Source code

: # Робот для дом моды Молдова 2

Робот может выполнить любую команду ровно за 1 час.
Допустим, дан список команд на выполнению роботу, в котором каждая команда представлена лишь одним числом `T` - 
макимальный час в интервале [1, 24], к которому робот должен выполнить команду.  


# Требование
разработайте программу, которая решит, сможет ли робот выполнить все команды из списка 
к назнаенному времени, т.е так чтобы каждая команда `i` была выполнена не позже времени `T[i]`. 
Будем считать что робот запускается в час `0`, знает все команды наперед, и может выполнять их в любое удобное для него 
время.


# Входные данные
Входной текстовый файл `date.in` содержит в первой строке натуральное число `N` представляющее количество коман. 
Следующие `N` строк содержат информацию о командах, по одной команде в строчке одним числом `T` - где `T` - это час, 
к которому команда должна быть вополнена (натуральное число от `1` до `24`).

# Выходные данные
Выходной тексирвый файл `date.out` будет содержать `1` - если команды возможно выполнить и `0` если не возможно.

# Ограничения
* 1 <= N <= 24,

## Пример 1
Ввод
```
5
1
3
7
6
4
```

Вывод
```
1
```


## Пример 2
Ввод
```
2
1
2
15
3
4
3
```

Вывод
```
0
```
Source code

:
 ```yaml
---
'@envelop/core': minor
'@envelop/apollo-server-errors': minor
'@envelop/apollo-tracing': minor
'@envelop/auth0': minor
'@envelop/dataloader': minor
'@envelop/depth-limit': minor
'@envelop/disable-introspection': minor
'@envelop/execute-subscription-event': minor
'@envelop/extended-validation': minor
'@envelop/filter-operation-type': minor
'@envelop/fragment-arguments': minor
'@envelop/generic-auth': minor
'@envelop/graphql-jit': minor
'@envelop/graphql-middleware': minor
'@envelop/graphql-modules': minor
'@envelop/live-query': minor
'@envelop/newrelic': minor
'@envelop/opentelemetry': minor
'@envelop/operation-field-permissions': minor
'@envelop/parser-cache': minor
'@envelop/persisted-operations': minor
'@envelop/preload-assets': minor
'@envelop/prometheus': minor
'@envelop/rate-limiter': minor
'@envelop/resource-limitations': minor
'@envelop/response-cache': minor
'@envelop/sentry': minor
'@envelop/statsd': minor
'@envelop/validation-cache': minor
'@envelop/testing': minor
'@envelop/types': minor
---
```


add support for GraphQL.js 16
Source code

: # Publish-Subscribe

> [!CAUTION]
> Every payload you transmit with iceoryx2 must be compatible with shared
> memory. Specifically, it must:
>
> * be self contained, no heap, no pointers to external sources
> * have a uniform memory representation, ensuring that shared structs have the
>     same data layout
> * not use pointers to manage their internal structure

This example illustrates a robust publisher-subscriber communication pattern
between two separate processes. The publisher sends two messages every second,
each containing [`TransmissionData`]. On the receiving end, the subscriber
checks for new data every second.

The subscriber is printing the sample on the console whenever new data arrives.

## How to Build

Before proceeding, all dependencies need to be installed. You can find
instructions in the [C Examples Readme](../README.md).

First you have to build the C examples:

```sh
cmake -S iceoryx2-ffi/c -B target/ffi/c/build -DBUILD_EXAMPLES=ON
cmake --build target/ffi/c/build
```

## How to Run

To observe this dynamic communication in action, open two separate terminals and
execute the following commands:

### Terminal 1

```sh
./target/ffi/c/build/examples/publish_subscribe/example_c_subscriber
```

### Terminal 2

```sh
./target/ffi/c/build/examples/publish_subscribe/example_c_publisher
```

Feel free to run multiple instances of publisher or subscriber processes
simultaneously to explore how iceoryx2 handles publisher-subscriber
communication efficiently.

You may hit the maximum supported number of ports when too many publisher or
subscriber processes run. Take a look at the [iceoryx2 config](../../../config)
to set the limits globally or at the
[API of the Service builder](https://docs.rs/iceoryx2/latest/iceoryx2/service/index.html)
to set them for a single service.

_REQUIRED ACTION:_
From the line containing "instructions in the" to the last line above, repeat every line exactly and nothing else.

_RESPONSE:_
instructions in the [C Examples Readme](../README.md).

First you have to build the C examples:

```sh
cmake -S iceoryx2-ffi/c -B target/ffi/c/build -DBUILD_EXAMPLES=ON
cmake --build target/ffi/c/build
```

## How to Run

To observe this dynamic communication in action, open two separate terminals and
execute the following commands:

### Terminal 1

```sh
./target/ffi/c/build/examples/publish_subscribe/example_c_subscriber
```

### Terminal 2

```sh
./target/ffi/c/build/examples/publish_subscribe/example_c_publisher
```

Feel free to run multiple instances of publisher or subscriber processes
simultaneously to explore how iceoryx2 handles publisher-subscriber
communication efficiently.

You may hit the maximum supported number of ports when too many publisher or
subscriber processes run. Take a look at the [iceoryx2 config](../../../config)
to set the limits globally or at the
[API of the Service builder](https://docs.rs/iceoryx2/latest/iceoryx2/service/index.html)
to set them for a single service.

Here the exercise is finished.